Hamzat Bek gained as an ally Hajj Tasho, an important leader in Chechnya, which alarmed the Russians. In early September, Hamzat Bek resumed campaigning and unsuccessfully tried to take Tsudakhar in the Aqusha confederation. Still viewing Hamzat Bek as a dangerous enemy, the Russians planned new operations against the imam. Before this could occur, Hamzat Bek was assassinated on 1834 in front of the Khunzakh Friday mosque by Hajji Uthman, a relative of the Avar ruling family and the brother of Hajji Murad (the subject of Leo Tolstoy's famous novella). The assassination was an act of revenge for the destruction of the Avar ruling family, as Uthman and Hajji Murad had been "milk brothers" of the khan. Uthman was killed immediately after assassinating Hamzat Bek. Hamzat Bek was succeeded as imam by Shamil. His grave is located in Khunzakh. (Note: See Lavrov 1968 for the Arabic inscription on Hamzat Bek's tombstone.)

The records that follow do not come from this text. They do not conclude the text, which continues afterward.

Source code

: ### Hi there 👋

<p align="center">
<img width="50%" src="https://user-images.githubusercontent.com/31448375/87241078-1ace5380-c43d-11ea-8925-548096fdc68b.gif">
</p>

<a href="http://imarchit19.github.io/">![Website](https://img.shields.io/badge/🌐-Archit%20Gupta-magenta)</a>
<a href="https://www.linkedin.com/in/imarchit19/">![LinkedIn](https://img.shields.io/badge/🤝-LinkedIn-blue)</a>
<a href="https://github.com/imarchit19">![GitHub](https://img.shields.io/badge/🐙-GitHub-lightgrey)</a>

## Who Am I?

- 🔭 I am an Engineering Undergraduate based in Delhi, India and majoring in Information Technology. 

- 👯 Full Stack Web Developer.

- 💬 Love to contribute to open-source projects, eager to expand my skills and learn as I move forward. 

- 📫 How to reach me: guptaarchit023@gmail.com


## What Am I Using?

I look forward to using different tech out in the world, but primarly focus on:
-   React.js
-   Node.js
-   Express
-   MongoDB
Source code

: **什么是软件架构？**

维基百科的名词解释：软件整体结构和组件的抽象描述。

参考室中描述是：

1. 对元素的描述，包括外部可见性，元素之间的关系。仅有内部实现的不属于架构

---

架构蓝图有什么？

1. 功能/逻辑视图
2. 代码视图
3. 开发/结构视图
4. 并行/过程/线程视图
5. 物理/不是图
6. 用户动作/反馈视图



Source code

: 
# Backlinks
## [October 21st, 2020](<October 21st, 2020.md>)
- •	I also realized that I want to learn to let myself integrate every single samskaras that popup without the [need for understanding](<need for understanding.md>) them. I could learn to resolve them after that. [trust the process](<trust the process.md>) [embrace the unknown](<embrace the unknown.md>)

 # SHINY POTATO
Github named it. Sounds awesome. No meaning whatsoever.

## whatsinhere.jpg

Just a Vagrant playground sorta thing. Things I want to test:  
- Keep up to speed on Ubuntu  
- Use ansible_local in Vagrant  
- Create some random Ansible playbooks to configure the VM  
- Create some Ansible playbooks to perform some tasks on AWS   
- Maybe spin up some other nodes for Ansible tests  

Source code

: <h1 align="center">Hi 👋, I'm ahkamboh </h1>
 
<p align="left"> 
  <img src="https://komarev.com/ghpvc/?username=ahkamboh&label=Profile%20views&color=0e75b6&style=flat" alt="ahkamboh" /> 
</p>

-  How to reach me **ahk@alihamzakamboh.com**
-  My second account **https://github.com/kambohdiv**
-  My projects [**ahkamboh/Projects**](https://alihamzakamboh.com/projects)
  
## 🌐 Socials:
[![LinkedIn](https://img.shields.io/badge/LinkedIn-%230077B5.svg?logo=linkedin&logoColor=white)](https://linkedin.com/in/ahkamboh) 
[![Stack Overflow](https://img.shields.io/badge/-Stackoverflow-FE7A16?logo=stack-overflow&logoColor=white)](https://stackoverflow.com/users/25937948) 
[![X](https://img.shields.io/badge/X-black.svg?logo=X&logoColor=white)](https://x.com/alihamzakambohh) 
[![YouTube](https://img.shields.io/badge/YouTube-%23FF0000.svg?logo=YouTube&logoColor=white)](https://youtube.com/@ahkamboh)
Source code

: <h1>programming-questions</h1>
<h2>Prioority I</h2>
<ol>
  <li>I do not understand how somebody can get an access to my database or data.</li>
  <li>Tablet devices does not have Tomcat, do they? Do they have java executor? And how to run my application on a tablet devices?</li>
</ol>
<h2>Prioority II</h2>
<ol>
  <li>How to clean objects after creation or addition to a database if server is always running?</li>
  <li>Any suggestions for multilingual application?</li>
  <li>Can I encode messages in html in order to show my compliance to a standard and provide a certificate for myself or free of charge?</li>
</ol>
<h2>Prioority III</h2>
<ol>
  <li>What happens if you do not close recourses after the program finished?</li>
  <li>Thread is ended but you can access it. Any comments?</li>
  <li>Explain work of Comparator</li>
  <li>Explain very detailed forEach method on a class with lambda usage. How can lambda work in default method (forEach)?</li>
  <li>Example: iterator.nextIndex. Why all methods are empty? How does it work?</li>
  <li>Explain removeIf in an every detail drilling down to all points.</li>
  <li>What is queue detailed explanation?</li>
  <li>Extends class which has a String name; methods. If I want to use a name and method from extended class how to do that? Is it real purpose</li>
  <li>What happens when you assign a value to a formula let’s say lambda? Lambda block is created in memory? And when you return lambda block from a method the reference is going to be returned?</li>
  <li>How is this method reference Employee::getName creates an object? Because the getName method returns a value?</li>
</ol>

== Legacy and reputation ==
Both during and after his reign, Hamzat Bek's reputation was tarnished by the massacre of the Avar ruling family. However, Hajji Ali, an eyewitness to the Caucasian War, describes Hamzat Bek as "learned and wise, and no one in Daghestan could rival his gallantry." Moshe Gammer argues that Hamzat Bek's importance has been overlooked in both Dagestani and Russian sources, partly because he is "overshadowed" by the other two imams. Gammer stresses the significance of Hamzat Bek's swift succession after Ghazi Muhammad's death in preserving the jihad movement. He also notes the importance of Hamzat Bek's destruction of the Avar khanate, which allowed the imamate to spread its control over all of central Dagestan and made war with the Russians unavoidable. Gammer also suggests that Hamzat Bek was the originator of the administrative structures of the imamate as a state, which were later developed more under Shamil. For example, Hamzat Bek regularly appointed his deputies (na'ibs) to each region under his control, whereas Ghazi Muhammad only appointed deputies as needed. Because of Hamzat Bek's noble origins and reliance on the nobility, Michael Kemper characterizes his reign as "a brief 'aristocratic' interlude between the charismatic leaders Ghāzī-Muḥammad and Shāmil who stood for the interests of the 'free' Avar communities and relied on noblemen only in certain cases."